“The second win felt different than the first,” said Zach Wallenburg, a computer science major in the Raikes School.
The junior from Lenexa, Kansas, has helped bring home two consecutive debate national championships, including the first in history at the University of Nebraska–Lincoln.
“The first time we won was the first-ever debate championship UNL, so we were really the underdogs with something to prove,” Wallenburg said. “The second year, we came back with a chip on our shoulder — we wanted to prove that the last year wasn’t a fluke.”
Though debate is an individual competition, tournaments count the total scores of each school to determine the winning teams. Preparing as a team, explained Wallenburg, is the most essential part of the Husker debaters’ success.
“All of the preparation that our team does together is probably 90% of the work,” he said. “We receive the debate topics months in advance, and from there we have to be prepared to debate in affirmation or negation of the debate topic.”
Topics are usually timely — nuclear arms control being this year’s topic — and give the debate team plenty of real-world knowledge to absorb, analyze and consider when building arguments for competition.

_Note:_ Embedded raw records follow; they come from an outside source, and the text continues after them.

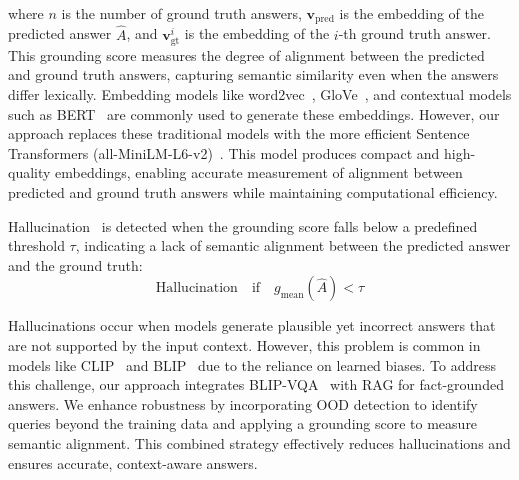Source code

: where \( n \) is the number of ground truth answers, \( \mathbf{v}_{\text{pred}} \) is the embedding of the predicted answer \( \hat{A} \), and \( \mathbf{v}_{\text{gt}}^i \) is the embedding of the \( i \)-th ground truth answer. This grounding score measures the degree of alignment between the predicted and ground truth answers, capturing semantic similarity even when the answers differ lexically. Embedding models like word2vec~\cite{mikolov2013efficient}, GloVe~\cite{pennington2014glove}, and contextual models such as BERT~\cite{devlin2018bert} are commonly used to generate these embeddings. However, our approach replaces these traditional models with the more efficient Sentence Transformers (all-MiniLM-L6-v2)~\cite{reimers2019sentence}. This model produces compact and high-quality embeddings, enabling accurate measurement of alignment between predicted and ground truth answers while maintaining computational efficiency.   

Hallucination~\cite{zhou2020detecting, maynez2020faithfulness} is detected when the grounding score falls below a predefined threshold \( \tau \), indicating a lack of semantic alignment between the predicted answer and the ground truth:
\begin{equation}
\text{Hallucination} \quad \text{if} \quad g_{\text{mean}}(\hat{A}) < \tau
\end{equation}

Hallucinations occur when models generate plausible yet incorrect answers that are not supported by the input context. However, this problem is common in models like CLIP~\cite{radford2021learning} and BLIP~\cite{li2022blip} due to the reliance on learned biases. To address this challenge, our approach integrates BLIP-VQA~\cite{li2022blip} with RAG for fact-grounded answers. We enhance robustness by incorporating OOD detection to identify queries beyond the training data and applying a grounding score to measure semantic alignment. This combined strategy effectively reduces hallucinations and ensures accurate, context-aware answers.


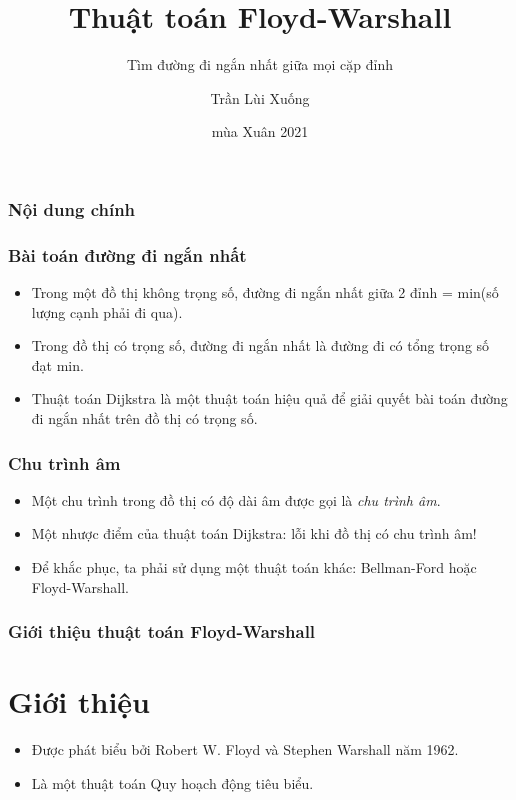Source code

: \documentclass[12pt]{beamer}
\begin{document}
    \author{Trần Lùi Xuống}
    \title{Thuật toán Floyd-Warshall}
    \subtitle{Tìm đường đi ngắn nhất giữa mọi cặp đỉnh}
    \date{mùa Xuân 2021}
    \begin{frame}[plain]
        \maketitle
    \end{frame}

    \begin{frame}
    \frametitle{Nội dung chính}
    \tableofcontents
    \end{frame}

    \begin{frame}[t]
        \frametitle{Bài toán đường đi ngắn nhất}
        \begin{itemize}
            \item Trong một đồ thị không trọng số, đường đi ngắn nhất giữa 2 đỉnh = min(số lượng cạnh phải đi qua).
            \item Trong đồ thị có trọng số, đường đi ngắn nhất là đường đi có tổng trọng số đạt min.
            \item Thuật toán Dijkstra là một thuật toán hiệu quả để giải quyết bài toán đường đi ngắn nhất trên đồ thị có trọng số.
        \end{itemize}
    \end{frame}

    \begin{frame}[t]
        \frametitle{Chu trình âm}
        \begin{itemize}
            \item Một chu trình trong đồ thị có độ dài âm được gọi là \textit{chu trình âm}.
            \item Một nhược điểm của thuật toán Dijkstra: lỗi khi đồ thị có chu trình âm!
            \item Để khắc phục, ta phải sử dụng một thuật toán khác: Bellman-Ford hoặc Floyd-Warshall.
        \end{itemize}
    \end{frame}

    \begin{frame}[t]
        \frametitle{Giới thiệu thuật toán Floyd-Warshall}
        \section{Giới thiệu}

        \begin{itemize}
            \item Được phát biểu bởi Robert W. Floyd và Stephen Warshall năm 1962.
            \item Là một thuật toán Quy hoạch động tiêu biểu.
        \end{itemize}
    \end{frame}
\end{document}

Unsurprisingly, it’s a lot of work.
“It takes a lot of time to research and identify evidence that defends the point of view we’re promoting,” Wallenburg said. “Being a university team, we still have to think about all the traveling and keeping up with our grades — stuff you don’t see when you look at results.”
A student in the Jeffrey S. Raikes School of Computer Science and Management, Wallenburg credited Raikes School faculty, debate associate director Justin Kirk and his debate teammates for helping make the balance work.

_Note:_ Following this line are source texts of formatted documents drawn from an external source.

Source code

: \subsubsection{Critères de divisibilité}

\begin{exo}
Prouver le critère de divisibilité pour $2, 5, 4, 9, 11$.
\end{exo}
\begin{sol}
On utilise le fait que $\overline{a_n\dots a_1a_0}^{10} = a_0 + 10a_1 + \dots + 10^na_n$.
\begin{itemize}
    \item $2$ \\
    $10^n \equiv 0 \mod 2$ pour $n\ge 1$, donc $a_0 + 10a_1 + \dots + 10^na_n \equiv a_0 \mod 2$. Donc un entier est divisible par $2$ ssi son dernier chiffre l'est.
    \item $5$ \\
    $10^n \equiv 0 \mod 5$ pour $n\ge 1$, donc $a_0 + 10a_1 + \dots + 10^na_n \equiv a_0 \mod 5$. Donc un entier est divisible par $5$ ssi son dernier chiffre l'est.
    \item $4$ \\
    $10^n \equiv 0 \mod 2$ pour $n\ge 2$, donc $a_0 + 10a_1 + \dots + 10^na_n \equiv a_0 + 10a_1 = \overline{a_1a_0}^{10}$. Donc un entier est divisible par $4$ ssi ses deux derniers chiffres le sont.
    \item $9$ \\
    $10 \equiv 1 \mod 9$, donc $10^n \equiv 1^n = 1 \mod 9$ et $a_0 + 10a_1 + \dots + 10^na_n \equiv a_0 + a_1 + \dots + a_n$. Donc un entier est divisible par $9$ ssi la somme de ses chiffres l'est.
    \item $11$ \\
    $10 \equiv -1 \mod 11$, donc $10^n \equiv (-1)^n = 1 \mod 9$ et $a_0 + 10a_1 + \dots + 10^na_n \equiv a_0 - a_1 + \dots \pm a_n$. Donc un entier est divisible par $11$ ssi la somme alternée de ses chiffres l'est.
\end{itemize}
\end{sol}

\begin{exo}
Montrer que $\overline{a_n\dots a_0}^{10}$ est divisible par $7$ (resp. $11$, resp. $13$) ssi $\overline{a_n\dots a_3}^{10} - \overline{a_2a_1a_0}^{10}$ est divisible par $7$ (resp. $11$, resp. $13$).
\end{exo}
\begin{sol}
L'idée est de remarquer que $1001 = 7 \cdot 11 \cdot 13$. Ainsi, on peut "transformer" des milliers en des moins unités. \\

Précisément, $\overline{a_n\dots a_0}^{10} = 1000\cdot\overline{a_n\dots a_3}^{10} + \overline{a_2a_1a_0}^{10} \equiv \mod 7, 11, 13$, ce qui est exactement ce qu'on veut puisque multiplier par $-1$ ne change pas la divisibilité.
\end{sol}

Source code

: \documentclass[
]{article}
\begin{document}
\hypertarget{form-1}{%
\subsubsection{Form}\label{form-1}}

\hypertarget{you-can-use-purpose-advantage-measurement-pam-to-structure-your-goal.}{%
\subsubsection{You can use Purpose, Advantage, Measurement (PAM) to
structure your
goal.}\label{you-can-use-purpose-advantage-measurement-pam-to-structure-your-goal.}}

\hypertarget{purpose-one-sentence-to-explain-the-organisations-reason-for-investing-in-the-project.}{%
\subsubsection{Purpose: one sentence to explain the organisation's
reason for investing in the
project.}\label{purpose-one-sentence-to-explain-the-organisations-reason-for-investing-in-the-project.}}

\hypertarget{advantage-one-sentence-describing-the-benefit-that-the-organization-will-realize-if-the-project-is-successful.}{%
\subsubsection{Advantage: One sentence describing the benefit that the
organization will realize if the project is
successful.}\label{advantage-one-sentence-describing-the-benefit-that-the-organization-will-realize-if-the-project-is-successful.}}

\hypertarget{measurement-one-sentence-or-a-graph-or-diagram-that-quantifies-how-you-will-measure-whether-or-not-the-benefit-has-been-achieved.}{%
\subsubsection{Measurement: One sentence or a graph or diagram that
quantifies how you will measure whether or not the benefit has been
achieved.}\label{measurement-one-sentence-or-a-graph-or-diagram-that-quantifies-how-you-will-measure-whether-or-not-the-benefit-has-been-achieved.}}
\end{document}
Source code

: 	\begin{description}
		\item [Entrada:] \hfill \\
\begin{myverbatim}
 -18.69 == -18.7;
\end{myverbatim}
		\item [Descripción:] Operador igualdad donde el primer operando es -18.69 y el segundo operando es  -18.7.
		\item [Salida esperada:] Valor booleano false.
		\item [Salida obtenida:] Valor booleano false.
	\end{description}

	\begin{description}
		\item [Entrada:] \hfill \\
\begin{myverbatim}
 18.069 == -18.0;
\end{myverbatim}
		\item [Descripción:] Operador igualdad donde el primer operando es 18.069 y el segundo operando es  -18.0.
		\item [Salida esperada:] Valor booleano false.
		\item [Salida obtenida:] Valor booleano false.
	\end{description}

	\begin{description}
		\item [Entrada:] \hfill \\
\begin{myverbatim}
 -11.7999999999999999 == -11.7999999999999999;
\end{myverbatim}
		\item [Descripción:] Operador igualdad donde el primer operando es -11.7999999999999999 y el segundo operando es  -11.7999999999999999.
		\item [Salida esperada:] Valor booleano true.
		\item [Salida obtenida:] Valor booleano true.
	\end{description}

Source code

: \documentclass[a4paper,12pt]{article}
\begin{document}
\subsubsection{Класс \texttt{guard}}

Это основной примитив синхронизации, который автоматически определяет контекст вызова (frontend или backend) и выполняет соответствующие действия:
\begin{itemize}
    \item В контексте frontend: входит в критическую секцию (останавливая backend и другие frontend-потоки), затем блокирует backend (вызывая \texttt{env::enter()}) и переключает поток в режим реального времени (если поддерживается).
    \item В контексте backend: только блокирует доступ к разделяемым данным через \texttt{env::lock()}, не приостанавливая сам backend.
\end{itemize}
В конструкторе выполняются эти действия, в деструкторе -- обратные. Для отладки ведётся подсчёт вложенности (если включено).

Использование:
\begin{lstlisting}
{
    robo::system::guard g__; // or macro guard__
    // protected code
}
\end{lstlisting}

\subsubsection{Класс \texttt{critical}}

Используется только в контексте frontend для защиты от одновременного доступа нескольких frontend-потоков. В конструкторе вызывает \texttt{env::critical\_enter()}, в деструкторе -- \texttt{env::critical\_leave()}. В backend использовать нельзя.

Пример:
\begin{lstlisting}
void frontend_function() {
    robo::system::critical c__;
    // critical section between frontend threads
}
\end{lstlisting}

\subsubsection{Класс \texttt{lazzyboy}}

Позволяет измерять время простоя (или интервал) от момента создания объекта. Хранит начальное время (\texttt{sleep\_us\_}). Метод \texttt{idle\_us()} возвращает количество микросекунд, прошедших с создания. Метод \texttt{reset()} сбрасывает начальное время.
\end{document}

“It’s demanding, but I have such a good network of friends and teachers that I can rely on — we have a really good atmosphere that prioritizes what we need,” he said.
As for the impacts of being back-to-back champions, Wallenburg said he’s proud to help UNL’s debate reputation grow and attract new talent.
“Historically, people learning debate in Nebraska high schools have tried to go elsewhere. Now, we have more first-years than we’ve ever had” he said. “It’s exciting to watch this program grow.”